ASSIGNMENT
In how many lines of the records does the word "absorbers" appear? Reply with the number and nothing else.

[Stored dataset items]
§ §

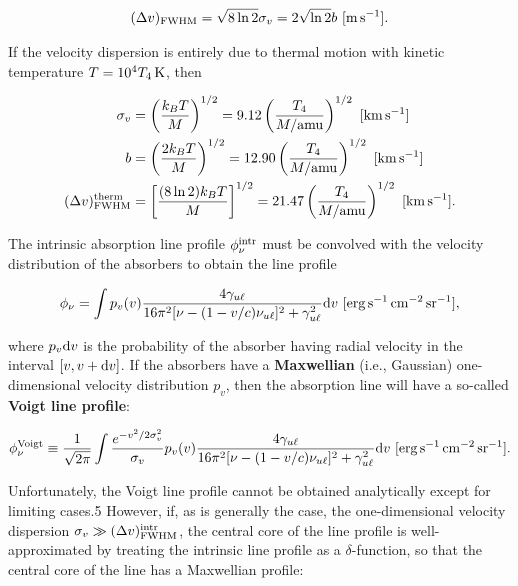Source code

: \documentclass[a4paper,10pt]{article}
\begin{document}
\begin{align*}
    (\Delta v)_{\rm FWHM} = \sqrt{8\ln2}\sigma_v = 2\sqrt{\ln2}b ~ [{\rm m\,s^{-1}}].
\end{align*}

{\noindent}If the velocity dispersion is entirely due to thermal motion with kinetic temperature $T=10^4T_4\,{\rm K}$, then

\begin{align*}
    \sigma_v &= \left(\frac{k_BT}{M}\right)^{1/2} = 9.12\left(\frac{T_4}{M/{\rm amu}}\right)^{1/2} ~ [{\rm km\,s^{-1}}] \\
    b &= \left(\frac{2k_BT}{M}\right)^{1/2} = 12.90\left(\frac{T_4}{M/{\rm amu}}\right)^{1/2} ~ [{\rm km\,s^{-1}}] \\
    (\Delta v)_{\rm FWHM}^{\rm therm} &= \left[\frac{(8\ln2)k_BT}{M}\right]^{1/2} = 21.47\left(\frac{T_4}{M/{\rm amu}}\right)^{1/2} ~ [{\rm km\,s^{-1}}].
\end{align*}

{\noindent}The intrinsic absorption line profile $\phi_\nu^{\rm intr}$ must be convolved with the velocity distribution of the absorbers to obtain the line profile

\begin{align*}
    \phi_\nu = \int p_v(v) \frac{4\gamma_{u\ell}}{16\pi^2[\nu-(1-v/c)\nu_{u\ell}]^2 + \gamma_{u\ell}^2}{\rm d}v ~ [{\rm erg\,s^{-1}\,cm^{-2}\,sr^{-1}}],
\end{align*}

{\noindent}where $p_v{\rm d}v$ is the probability of the absorber having radial velocity in the interval $[v,v+{\rm d}v]$. If the absorbers have a \textbf{Maxwellian} (i.e., Gaussian) one-dimensional velocity distribution $p_v$, then the absorption line will have a so-called \textbf{Voigt line profile}:

\begin{align*}
    \phi_\nu^{\rm Voigt} \equiv \frac{1}{\sqrt{2\pi}} \int \frac{e^{-v^2/2\sigma_v^2}}{\sigma_v} p_v(v) \frac{4\gamma_{u\ell}}{16\pi^2[\nu-(1-v/c)\nu_{u\ell}]^2 + \gamma_{u\ell}^2}{\rm d}v ~ [{\rm erg\,s^{-1}\,cm^{-2}\,sr^{-1}}].
\end{align*}

{\noindent}Unfortunately, the Voigt line profile cannot be obtained analytically except for limiting cases.5 However, if, as is generally the case, the one-dimensional velocity dispersion $\sigma_v\gg (\Delta v)_{\rm FWHM}^{\rm intr}$, the central core of the line profile is well-approximated by treating the intrinsic line profile as a $\delta$-function, so that the central core of the line has a Maxwellian profile:
\end{document}
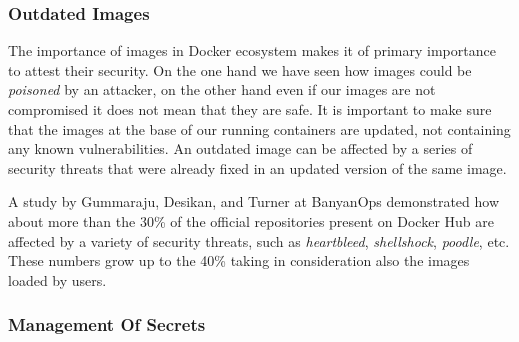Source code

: \documentclass[a4paper,12pt]{article}
\begin{document}
\subsubsection{Outdated Images}

The importance of images in Docker ecosystem makes it of primary importance to
attest their security. On the one hand we have seen how images could be
\textit{poisoned} by an attacker, on the other hand even if our images are not
compromised it does not mean that they are safe. It is important to make sure
that the images at the base of our running containers are updated, not
containing any known vulnerabilities.  An outdated image can be affected by a
series of security threats that were already fixed in an updated version of the
same image. \par A study by Gummaraju, Desikan, and Turner at BanyanOps
\cite{gummaraju_desikan_turner} demonstrated how about more than the 30\% of the
official repositories present on Docker Hub are affected by a variety of
security threats, such as \textit{heartbleed}, \textit{shellshock},
\textit{poodle}, etc. These numbers grow up to the 40\% taking in consideration
also the images loaded by users. 

\subsubsection{Management Of Secrets}
\end{document}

§ §

RESPONSE BELOW
2